Other playoff-bound teams should watch this game as a study in how to neutralize New York and render them ineffective. Last night’s New York 4-3-1-1 (edit: whoops: 4-4-1-1) formation was short Henry, who was out with an injury, but overall it should resemble their operating mode in the post-season. LA, Salt Lake, Dallas, Seattle, etc…are you reading? These will be your key game points to defeating the Red Bulls and taking a chomp out of the Big Apple (although you may want to spit it out–no telling where it’s been):

  • Neutralize wingers Lindpere and Richards: These two wild cards can ravage your defense if you don’t keep them busy with what should be a midfielder/winger’s first responsibility–defending their wing. Richards will burn you on pure speed and tenacity. Lindpere is a truly unpredictable Tasmanian Devil who doesn’t hesitate to tear across the pitch (he once appeared last night AHEAD of Richards in the upper right corner). If you use your own wingers by pushing the ball up behind these two, one of two things will happen: you’ll force them to hold back and chase/defend, or you’ll be able to use all that space they’ve left you on their runs up field. The Union thwarted Lindpere so well, in fact, that in the second half he was moved to central midfield.
  • Blitz Marquez: New York has employed ex-Barcelona man Marquez as a defensive midfielder who sits back like a quarterback reading the field and sending dangerously accurate long balls up to his strikers and wingers. Much like blitzing a quarterback forces him to make the quick decision, opponents should apply high pressure on Marquez and not give him time to scan the field for darting “receivers.” Remember, he’s still in his adjustment period in MLS and he’s used to a situation at Barcelona where most teams don’t even bother pressing their back line when they have possession.
  • Dictate a fast, high tempo game pace: Despite the speedy Richards discussed above, the brain center of New York’s eleven are the wily veterans of Angel, Marquez and Henry–none of them exactly spring chickens. They prefer to use patience, cleverness and experience to break down opponents. When the pace is quick and direct (as the Union dictated it last night), New York never has a chance to settle into the role of dictators. In particular, here’s how you might handle each of this trio:
    • Angel–If he’s playing as the point man up top, make him chase your defenders for a few minutes before you start your build up. Heck, even zing it back to your keeper now and then so he has to chase. I know this seems to contradict the “fast pace” advice, but it would good for a breather.
    • Marquez–See above. Blitz.
    • Henry–Man-mark him. Tug his jersey. Make him claustrophobic and unable to turn. Get him yelling at the ref and his teammates. This wasn’t tested last night, but I did see FC Dallas neutralize him in this way several weeks ago.
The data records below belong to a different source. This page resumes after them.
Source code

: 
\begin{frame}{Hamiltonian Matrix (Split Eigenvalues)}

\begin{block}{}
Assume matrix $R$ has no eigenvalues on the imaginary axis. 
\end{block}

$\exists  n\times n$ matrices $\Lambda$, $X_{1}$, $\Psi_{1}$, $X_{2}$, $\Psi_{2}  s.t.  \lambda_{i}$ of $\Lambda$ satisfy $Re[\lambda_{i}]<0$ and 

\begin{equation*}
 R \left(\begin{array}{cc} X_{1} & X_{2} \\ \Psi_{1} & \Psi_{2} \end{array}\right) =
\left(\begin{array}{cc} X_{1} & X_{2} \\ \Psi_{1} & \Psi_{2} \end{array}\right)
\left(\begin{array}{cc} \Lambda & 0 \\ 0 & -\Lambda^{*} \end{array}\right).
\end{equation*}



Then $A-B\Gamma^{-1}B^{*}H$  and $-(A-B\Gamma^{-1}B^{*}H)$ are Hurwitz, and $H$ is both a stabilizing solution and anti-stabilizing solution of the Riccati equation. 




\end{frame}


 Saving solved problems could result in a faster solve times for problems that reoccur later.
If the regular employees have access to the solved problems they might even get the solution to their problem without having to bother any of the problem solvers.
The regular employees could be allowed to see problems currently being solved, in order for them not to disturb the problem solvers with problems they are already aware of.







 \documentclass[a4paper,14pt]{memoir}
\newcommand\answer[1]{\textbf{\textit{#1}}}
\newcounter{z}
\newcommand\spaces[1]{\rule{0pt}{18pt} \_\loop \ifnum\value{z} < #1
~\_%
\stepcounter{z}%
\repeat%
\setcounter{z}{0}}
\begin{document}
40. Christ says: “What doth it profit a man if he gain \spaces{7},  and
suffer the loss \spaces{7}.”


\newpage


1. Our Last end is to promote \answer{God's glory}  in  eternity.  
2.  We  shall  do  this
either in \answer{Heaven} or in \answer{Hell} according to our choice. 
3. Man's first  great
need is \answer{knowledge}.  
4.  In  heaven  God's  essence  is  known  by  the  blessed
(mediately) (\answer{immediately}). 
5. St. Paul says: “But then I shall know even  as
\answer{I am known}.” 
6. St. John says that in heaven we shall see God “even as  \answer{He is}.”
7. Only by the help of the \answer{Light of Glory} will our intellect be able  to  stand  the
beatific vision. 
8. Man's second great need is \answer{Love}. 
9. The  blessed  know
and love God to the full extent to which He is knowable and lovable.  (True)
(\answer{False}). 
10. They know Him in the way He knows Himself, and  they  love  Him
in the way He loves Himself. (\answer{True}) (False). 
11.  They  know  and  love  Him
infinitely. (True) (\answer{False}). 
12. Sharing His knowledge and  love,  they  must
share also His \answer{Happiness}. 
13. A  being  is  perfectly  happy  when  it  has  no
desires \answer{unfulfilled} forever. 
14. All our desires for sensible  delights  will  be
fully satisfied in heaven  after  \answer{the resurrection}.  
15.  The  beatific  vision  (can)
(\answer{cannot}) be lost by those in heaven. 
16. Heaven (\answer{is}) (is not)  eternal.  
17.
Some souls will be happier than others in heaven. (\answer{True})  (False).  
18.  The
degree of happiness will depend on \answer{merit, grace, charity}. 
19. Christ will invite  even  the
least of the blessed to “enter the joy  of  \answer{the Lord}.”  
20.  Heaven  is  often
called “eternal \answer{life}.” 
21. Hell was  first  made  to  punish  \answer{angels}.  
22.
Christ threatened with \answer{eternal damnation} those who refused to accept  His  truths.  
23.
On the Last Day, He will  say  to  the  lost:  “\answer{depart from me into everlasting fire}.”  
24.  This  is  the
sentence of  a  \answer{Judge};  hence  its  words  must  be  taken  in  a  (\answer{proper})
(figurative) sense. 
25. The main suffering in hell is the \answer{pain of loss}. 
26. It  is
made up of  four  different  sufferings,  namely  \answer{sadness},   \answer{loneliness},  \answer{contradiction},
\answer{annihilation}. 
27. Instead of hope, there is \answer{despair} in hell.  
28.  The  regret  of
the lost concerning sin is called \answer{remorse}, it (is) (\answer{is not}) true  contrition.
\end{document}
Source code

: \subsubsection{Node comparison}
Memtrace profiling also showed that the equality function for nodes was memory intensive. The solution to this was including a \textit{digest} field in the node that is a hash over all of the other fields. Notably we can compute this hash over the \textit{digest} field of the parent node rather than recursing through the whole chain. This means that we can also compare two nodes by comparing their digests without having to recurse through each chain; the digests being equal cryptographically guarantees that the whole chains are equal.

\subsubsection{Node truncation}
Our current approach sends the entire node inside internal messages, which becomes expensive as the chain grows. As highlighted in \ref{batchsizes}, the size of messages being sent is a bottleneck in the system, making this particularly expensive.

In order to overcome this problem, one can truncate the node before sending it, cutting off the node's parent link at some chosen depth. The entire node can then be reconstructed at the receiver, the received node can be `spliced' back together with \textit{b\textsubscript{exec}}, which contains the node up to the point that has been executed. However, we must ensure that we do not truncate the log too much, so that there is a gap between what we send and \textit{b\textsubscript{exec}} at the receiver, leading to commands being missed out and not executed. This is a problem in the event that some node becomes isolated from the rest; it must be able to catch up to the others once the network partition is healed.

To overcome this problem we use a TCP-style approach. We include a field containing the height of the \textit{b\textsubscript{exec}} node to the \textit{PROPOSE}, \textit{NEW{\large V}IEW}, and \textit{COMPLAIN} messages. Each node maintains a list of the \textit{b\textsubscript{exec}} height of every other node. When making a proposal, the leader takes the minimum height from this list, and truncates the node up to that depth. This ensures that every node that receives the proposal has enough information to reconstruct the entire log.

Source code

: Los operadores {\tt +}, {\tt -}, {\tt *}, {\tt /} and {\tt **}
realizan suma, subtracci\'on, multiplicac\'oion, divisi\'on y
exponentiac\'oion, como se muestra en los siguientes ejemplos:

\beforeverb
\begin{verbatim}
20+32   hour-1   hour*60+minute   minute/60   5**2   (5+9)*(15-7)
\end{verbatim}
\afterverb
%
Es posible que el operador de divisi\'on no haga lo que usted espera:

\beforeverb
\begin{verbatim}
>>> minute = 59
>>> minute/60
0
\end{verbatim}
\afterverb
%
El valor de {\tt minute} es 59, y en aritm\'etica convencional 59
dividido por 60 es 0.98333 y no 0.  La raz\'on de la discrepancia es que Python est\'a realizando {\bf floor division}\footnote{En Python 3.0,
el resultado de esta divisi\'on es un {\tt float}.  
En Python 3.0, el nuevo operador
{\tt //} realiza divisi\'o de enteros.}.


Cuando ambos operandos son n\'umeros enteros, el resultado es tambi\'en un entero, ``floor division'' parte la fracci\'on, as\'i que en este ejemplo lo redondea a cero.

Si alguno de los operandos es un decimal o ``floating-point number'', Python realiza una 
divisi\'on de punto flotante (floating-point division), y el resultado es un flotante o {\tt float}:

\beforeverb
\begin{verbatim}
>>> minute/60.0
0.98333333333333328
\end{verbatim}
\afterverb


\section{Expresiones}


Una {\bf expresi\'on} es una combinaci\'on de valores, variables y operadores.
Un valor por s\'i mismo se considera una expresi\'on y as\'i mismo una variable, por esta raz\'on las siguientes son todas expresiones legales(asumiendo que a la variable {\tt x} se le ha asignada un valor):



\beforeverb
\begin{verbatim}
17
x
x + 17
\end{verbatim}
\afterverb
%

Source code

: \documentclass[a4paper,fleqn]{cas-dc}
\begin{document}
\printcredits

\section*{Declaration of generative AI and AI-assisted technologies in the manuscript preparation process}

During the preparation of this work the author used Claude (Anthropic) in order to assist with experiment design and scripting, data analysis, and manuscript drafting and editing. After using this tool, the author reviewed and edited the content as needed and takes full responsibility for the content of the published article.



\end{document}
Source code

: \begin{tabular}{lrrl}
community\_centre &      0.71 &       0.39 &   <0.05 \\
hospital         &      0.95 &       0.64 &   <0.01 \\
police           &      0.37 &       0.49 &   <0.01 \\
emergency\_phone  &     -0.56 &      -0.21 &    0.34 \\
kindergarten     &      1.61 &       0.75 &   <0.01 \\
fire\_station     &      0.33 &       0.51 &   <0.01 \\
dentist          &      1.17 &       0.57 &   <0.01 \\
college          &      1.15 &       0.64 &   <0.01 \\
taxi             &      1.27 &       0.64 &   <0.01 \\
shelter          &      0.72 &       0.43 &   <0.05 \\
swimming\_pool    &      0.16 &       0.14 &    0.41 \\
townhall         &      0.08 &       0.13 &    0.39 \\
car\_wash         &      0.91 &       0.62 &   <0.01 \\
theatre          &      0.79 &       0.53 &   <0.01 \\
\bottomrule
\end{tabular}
New York will no doubt ramp up their game for the playoffs, but the Philadelphia victory over them provides a nice laboratory for exposing some Red Bull vulnerabilities.

Memo to Bob Bradley.

Dear Bob,

We’re giving you the week off. We are pleased you showed the willingness to experiment and take risks vs Poland and Columbia. Draws aren’t pretty, but we think a lot of good stuff came out of last week’s friendlies.

Besides, since we know you are listening to the FFG Podcast, we are confident you’ll get our detailed analysis and feedback.

Cheers,

FFG

4 Comments Post a Comment
  1. Blake Owen says:

    Cool breakdown

    I really like the idea of pressuring Marquez. He has excellent vision but, as a converted center back, isn’t used to supplying offense when under pressure.

  2. Bradley's Receding Hairline says:

    Free-roaming wingers are dangerous, even to their own team at times.

  3. Dan says:

    The formation you have listed for RBNY is short a man. Overall the formation was something akin to a 4-4-1-1 or 4-2-3-1 depending on how much the wings were pushed up. Otherwise very good points about pinning the wingers back. Usually it is New York pinning opposing teams wide players back. All this I think originates from the heavy press on New York’s midfield and back line. They did not have very many easy passes and were forced to knock the ball upfield to often. This combined with some scrappy finishing led Philly to 3 points.

    • bensten says:

      Nice catch on my shoddy math! And you are right–there was some outright scrappyness involved in Philly’s attack, but you might also call it “hunger” with a positive spin.